Trwa 28. sesja Rady Miasta Płocka. Od godziny rajcy debatują o odpadach. Zgodnie ze znowelizowaną ustawą za gospodarkę odpadami odpowiedzialna będzie gmina, w Płocku – od 1 lipca 2013 r. Obecnie świeci od właściciela nieruchomości (gospodarstwa domowego) odbierają specjalistyczne firmy, im płacimy. W przyszłym roku, od lipca, opłaty trafią do gminy, a ona w przetargu wyznaczy odbierających nieczystości.
- Ile będą płacić mieszkańcy, jaka będzie metoda naliczania należności za wywóz śmieci? I co się stanie z pracownikami firm, które do tej pory zajmowały się tą sprawą, na przykład z miejskiej Sity? Czy zostaną przyjęci do Urzędu Miasta Płocka? - dociekała radna PiS Wioletta Kulpa.
- Zatrudnianie pracowników w Ratuszu odbywa się na zasadzie konkursu, nie możemy przejmować pracowników z prywatnych firm – zaznaczył prezydent Nowakowski. - A opłaty? Metraż mieszkania jest najprostszy, ale na 50 mkw. może mieszkać jedna osoba, a może i sześć. Szukamy metody sprawiedliwej.
Do tej pory odbiorem nieczystości w Płocku zajmują się Sita, Remondis i Eko Maz, ale mają zlecenia i spoza miasta. Ile będziemy płacili od lipca przyszłego roku, jeszcze nie wiadomo. Miasto zostanie podzielone na cztery sektory. - Nie wszystkie firmy, które poprosiliśmy o przekazanie danych, udzieliły nam odpowiedzi, zasłaniają się tajemnicą. Wiemy, że stawka waha się od 10 do20 zł na mieszkańca, w lipcu przyszłego roku może to być 14-15 zł, może troszkę mniej – prorokują w Ratuszu. - Będą dwie stawki, niższa dla odpadów selekcjonowanych.
Przy stawce ok. 15 zł od osoby miesięcznie to w skali miasta 2 mln zł co miesiąc. - Czy po pół roku, gdy okaże się, że nie kosztuje to aż 2 mln zł, to będziemy korygowali w dół? - pytał radny SLD Arkadiusz Iwaniak.

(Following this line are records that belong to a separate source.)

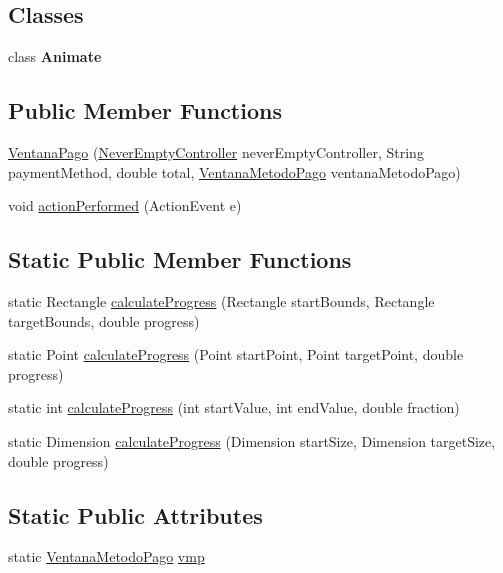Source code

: \subsection*{Classes}
\begin{DoxyCompactItemize}
\item 
class {\bfseries Animate}
\end{DoxyCompactItemize}
\subsection*{Public Member Functions}
\begin{DoxyCompactItemize}
\item 
\mbox{\hyperlink{class_s_p_q_1_1gui_1_1_ventana_pago_ac192c8e330c672202608380ffaabd275}{Ventana\+Pago}} (\mbox{\hyperlink{class_s_p_q_1_1controller_1_1_never_empty_controller}{Never\+Empty\+Controller}} never\+Empty\+Controller, String payment\+Method, double total, \mbox{\hyperlink{class_s_p_q_1_1gui_1_1_ventana_metodo_pago}{Ventana\+Metodo\+Pago}} ventana\+Metodo\+Pago)
\item 
void \mbox{\hyperlink{class_s_p_q_1_1gui_1_1_ventana_pago_a64947ae1b81ff8e561792d9db382b1f9}{action\+Performed}} (Action\+Event e)
\end{DoxyCompactItemize}
\subsection*{Static Public Member Functions}
\begin{DoxyCompactItemize}
\item 
static Rectangle \mbox{\hyperlink{class_s_p_q_1_1gui_1_1_ventana_pago_ab3583b9bfd461ce0bede2df8ea8c7bd1}{calculate\+Progress}} (Rectangle start\+Bounds, Rectangle target\+Bounds, double progress)
\item 
static Point \mbox{\hyperlink{class_s_p_q_1_1gui_1_1_ventana_pago_aebf84331e3789dfd9444704d43ee3104}{calculate\+Progress}} (Point start\+Point, Point target\+Point, double progress)
\item 
static int \mbox{\hyperlink{class_s_p_q_1_1gui_1_1_ventana_pago_aa815284e8b31df848f8801518cf95c95}{calculate\+Progress}} (int start\+Value, int end\+Value, double fraction)
\item 
static Dimension \mbox{\hyperlink{class_s_p_q_1_1gui_1_1_ventana_pago_a40ab2ece25e6d7c17d9704d5172be76c}{calculate\+Progress}} (Dimension start\+Size, Dimension target\+Size, double progress)
\end{DoxyCompactItemize}
\subsection*{Static Public Attributes}
\begin{DoxyCompactItemize}
\item 
static \mbox{\hyperlink{class_s_p_q_1_1gui_1_1_ventana_metodo_pago}{Ventana\+Metodo\+Pago}} \mbox{\hyperlink{class_s_p_q_1_1gui_1_1_ventana_pago_a892d5d5fa9310e73e222681af8d5a53f}{vmp}}
\end{DoxyCompactItemize}


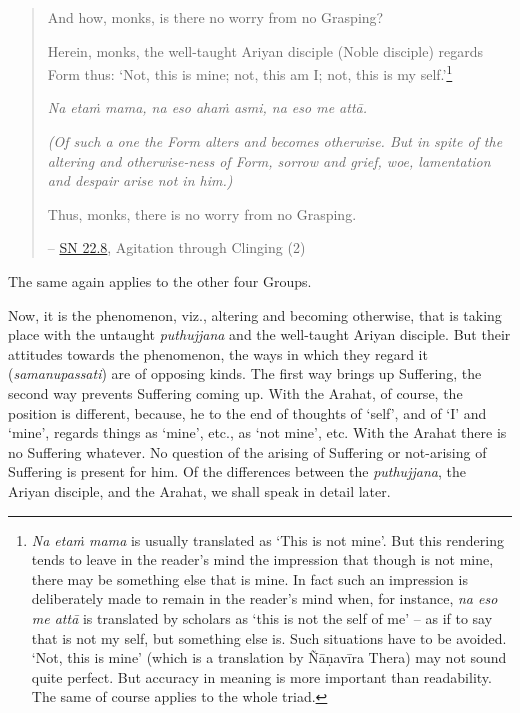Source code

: \begin{quote}
And how, monks, is there no worry from no Grasping?

Herein, monks, the well-taught Ariyan disciple (Noble disciple) regards Form thus: `Not, this is mine; not, this am I; not, this is my self.'\footnote{\emph{Na etaṁ mama} is usually translated as `This is not mine'. But this rendering tends to leave in the reader's mind the impression that though  is not mine, there may be something else that is mine. In fact such an impression is deliberately made to remain in the reader's mind when, for instance, \emph{na eso me attā} is translated by scholars as `this is not the self of me' -- as if to say that  is not my self, but something else is. Such situations have to be avoided. `Not, this is mine' (which is a translation by Ñāṇavīra Thera) may not sound quite perfect. But accuracy in meaning is more important than readability. The same of course applies to the whole triad.}

\emph{Na etaṁ mama, na eso ahaṁ asmi, na eso me attā.}

\emph{(Of such a one the Form alters and becomes otherwise. But in spite of the altering and otherwise-ness of Form, sorrow and grief, woe, lamentation and despair arise not in him.)}

Thus, monks, there is no worry from no Grasping.

 -- \href{https://suttacentral.net/sn22.8/en/bodhi}{SN 22.8}, Agitation through Clinging (2)
\end{quote}

The same again applies to the other four Groups.

Now, it is the  phenomenon, viz., altering and becoming otherwise, that is taking place with the untaught \emph{puthujjana} and the well-taught Ariyan disciple. But their attitudes towards the phenomenon, the ways in which they regard it (\emph{samanupassati}) are of opposing kinds. The first way brings up Suffering, the second way prevents Suffering coming up. With the Arahat, of course, the position is different, because, he  to the end of  thoughts of `self', and of `I' and `mine',  regards things as `mine', etc.,  as `not mine', etc. With the Arahat there is no Suffering whatever. No question of the arising of Suffering or not-arising of Suffering is present for him. Of the differences between the \emph{puthujjana}, the Ariyan disciple, and the Arahat, we shall speak in detail later.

- To radni ustalą stawkę, nie wiadomo, czy będzie to 15 zł, raczej około 12 zł. To stawka podstawowa, a będzie niższa, gdy ktoś zadeklaruje, że będzie prowadził selektywną zbiórkę odpadów, na przykład 9-10 zł. A my będziemy to kontrolować – precyzował Nowakowski. - Po kwartale będziemy mieli wiedzę, jak sytuacja wygląda, czy możemy obniżyć stawkę w kolejnym roku. Nie przewidujemy tu szalonych podwyżek i obciążeń dla mieszkańców. Ale jeśli po rozliczeniu okaże się, że zebraliśmy za mało, to trzeba będzie dopłacić z budżetu miasta.
Problemem może być windykacja, egzekucja należności od właściciela nieruchomości. - A może jakieś dopłaty z budżetu miasta? To by nam się opłaciło, miasto byłoby czystsze – pytał radny PO Grzegorz Lewicki.
Prezydent był sceptycznie nastawiony: - Możemy ustalić stawkę nawet na 1 zł od osoby miesięcznie, a potem dopłacać grube miliony. Jak w Wodociągach, gdy brakowało 12 mln zł! I zwolnimy mieszkańców od płacenia, a zabraknie na inwestycje, za chwilę zajmujemy się budżetem na 2013 rok.